══ Available data

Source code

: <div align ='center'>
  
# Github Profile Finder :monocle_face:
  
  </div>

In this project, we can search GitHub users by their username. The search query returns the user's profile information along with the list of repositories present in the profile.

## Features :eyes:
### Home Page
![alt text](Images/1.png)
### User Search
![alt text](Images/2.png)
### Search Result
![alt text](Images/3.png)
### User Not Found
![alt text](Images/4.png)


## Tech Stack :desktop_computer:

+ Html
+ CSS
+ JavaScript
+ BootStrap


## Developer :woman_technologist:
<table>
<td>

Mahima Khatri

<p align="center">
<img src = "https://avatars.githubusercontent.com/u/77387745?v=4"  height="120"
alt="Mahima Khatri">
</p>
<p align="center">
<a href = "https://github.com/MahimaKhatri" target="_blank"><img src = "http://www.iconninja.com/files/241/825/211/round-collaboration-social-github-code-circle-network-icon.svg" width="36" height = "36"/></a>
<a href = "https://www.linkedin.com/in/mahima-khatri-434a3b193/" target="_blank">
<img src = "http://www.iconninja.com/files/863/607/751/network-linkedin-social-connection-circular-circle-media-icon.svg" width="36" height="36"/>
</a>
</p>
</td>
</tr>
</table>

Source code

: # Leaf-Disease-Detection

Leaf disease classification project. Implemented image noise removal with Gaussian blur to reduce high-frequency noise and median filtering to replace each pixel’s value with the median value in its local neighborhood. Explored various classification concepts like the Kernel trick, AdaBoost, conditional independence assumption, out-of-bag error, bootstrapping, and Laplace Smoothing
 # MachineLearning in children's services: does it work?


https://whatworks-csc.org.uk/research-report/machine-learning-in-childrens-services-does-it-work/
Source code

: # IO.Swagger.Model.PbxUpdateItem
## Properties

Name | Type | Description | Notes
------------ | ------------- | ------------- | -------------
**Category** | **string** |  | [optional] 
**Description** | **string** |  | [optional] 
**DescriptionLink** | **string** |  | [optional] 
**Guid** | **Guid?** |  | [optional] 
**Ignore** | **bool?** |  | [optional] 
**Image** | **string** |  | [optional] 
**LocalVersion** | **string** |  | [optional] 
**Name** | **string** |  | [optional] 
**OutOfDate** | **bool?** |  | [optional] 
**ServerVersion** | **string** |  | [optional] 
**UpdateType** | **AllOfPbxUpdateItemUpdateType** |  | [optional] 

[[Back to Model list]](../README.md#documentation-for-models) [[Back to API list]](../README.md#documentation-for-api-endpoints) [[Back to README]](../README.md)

════

Task prompt:
Using the records above, report the count of lines holding "target" and nothing else.

Written reply:
2